**WHAT IS NEEDED**
Gather all lines in the entries that include the word "MySQL".

[Stored data]
+++
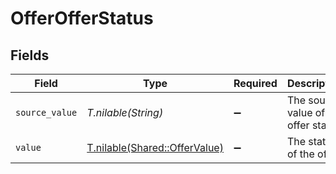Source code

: # OfferOfferStatus


## Fields

| Field                                                              | Type                                                               | Required                                                           | Description                                                        | Example                                                            |
| ------------------------------------------------------------------ | ------------------------------------------------------------------ | ------------------------------------------------------------------ | ------------------------------------------------------------------ | ------------------------------------------------------------------ |
| `source_value`                                                     | *T.nilable(String)*                                                | :heavy_minus_sign:                                                 | The source value of the offer status.                              | Pending                                                            |
| `value`                                                            | [T.nilable(Shared::OfferValue)](../../models/shared/offervalue.md) | :heavy_minus_sign:                                                 | The status of the offer.                                           | pending                                                            |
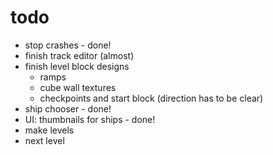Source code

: # todo

- stop crashes - done!
- finish track editor (almost)
- finish level block designs
    - ramps
    - cube wall textures
    - checkpoints and start block (direction has to be clear)
- ship chooser - done!
- UI: thumbnails for ships - done!
- make levels
- next level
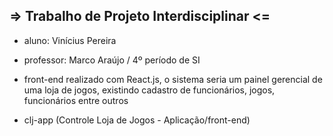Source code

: ##  => Trabalho de Projeto Interdisciplinar <=

- aluno: Vinícius Pereira
- professor: Marco Araújo / 4º período de SI

- front-end realizado com React.js, o sistema seria um painel gerencial de uma loja de jogos, existindo cadastro de funcionários, jogos, funcionários entre outros
- clj-app (Controle Loja de Jogos - Aplicação/front-end)
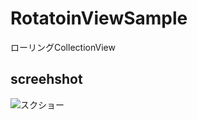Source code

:# RotatoinViewSample
ローリングCollectionView

## screehshot
![スクショー](https://github.com/dolfalf/RotatoinViewSample/blob/main/screenshots/Simulator%20Screen%20Recording%20-%20iPhone%2014%20Pro%20-%202023-04-24%20at%2012.01.17.gif)
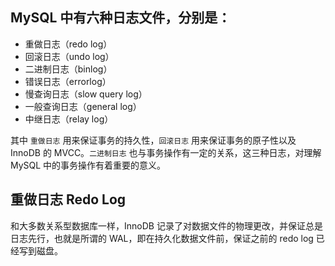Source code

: ## MySQL 中有六种日志文件，分别是：
  - 重做日志（redo log）
  - 回滚日志（undo log）
  - 二进制日志（binlog）
  - 错误日志（errorlog）
  - 慢查询日志（slow query log）
  - 一般查询日志（general log）
  - 中继日志（relay log）

其中 `重做日志` 用来保证事务的持久性，`回滚日志` 用来保证事务的原子性以及 InnoDB 的 MVCC。`二进制日志` 也与事务操作有一定的关系，这三种日志，对理解 MySQL 中的事务操作有着重要的意义。

## 重做日志 Redo Log
 
和大多数关系型数据库一样，InnoDB 记录了对数据文件的物理更改，并保证总是日志先行，也就是所谓的 WAL，即在持久化数据文件前，保证之前的 redo log 已经写到磁盘。

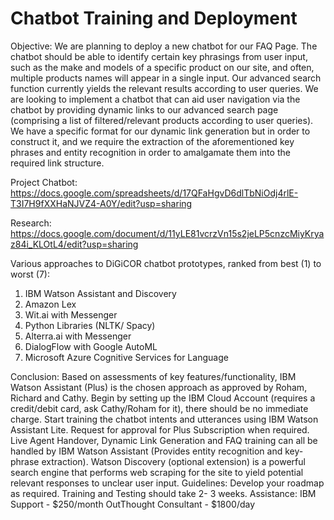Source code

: # Chatbot Training and Deployment

Objective: 
           We are planning to deploy a new chatbot for our FAQ Page. 
           The chatbot should be able to identify certain key phrasings from user input, 
           such as the make and models of a specific product on our site, and often, 
           multiple products names will appear in a single input. 
           Our advanced search function currently yields the relevant results according to user queries. 
           We are looking to implement a chatbot that can aid user navigation via the chatbot by providing dynamic links to our advanced search page
           (comprising a list of filtered/relevant products according to user queries). 
           We have a specific format for our dynamic link generation but in order to construct it, 
           and we require the extraction of the aforementioned key phrases and entity recognition in order to amalgamate them into the required link structure.
           
Project Chatbot: https://docs.google.com/spreadsheets/d/17QFaHgvD6dlTbNiOdj4rlE-T3I7H9fXXHaNJVZ4-A0Y/edit?usp=sharing

Research: https://docs.google.com/document/d/11yLE81vcrzVn15s2jeLP5cnzcMiyKryaz84i_KLOtL4/edit?usp=sharing

Various approaches to DiGiCOR chatbot prototypes, ranked from best (1) to worst (7):
1. IBM Watson Assistant and Discovery
2. Amazon Lex
3. Wit.ai with Messenger
4. Python Libraries (NLTK/ Spacy)
5. Alterra.ai with Messenger
6. DialogFlow with Google AutoML
7. Microsoft Azure Cognitive Services for Language

Conclusion: 
            Based on assessments of key features/functionality, IBM Watson Assistant (Plus) is the chosen approach as approved by Roham, Richard and Cathy.
            Begin by setting up the IBM Cloud Account (requires a credit/debit card, ask Cathy/Roham for it), there should be no immediate charge. 
            Start training the chatbot intents and utterances using IBM Watson Assistant Lite. Request for approval for Plus Subscription when required.
            Live Agent Handover, Dynamic Link Generation and FAQ training can all be handled by IBM Watson Assistant (Provides entity recognition and key-phrase extraction).
            Watson Discovery (optional extension) is a powerful search engine that performs web scraping for the site to yield potential relevant responses to unclear user input.
Guidelines: Develop your roadmap as required. 
            Training and Testing should take 2- 3 weeks.
Assistance: IBM Support - $250/month
            OutThought Consultant - $1800/day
+++
**FINAL ANSWER**
: ## MySQL 中有六种日志文件，分别是：
其中 `重做日志` 用来保证事务的持久性，`回滚日志` 用来保证事务的原子性以及 InnoDB 的 MVCC。`二进制日志` 也与事务操作有一定的关系，这三种日志，对理解 MySQL 中的事务操作有着重要的意义。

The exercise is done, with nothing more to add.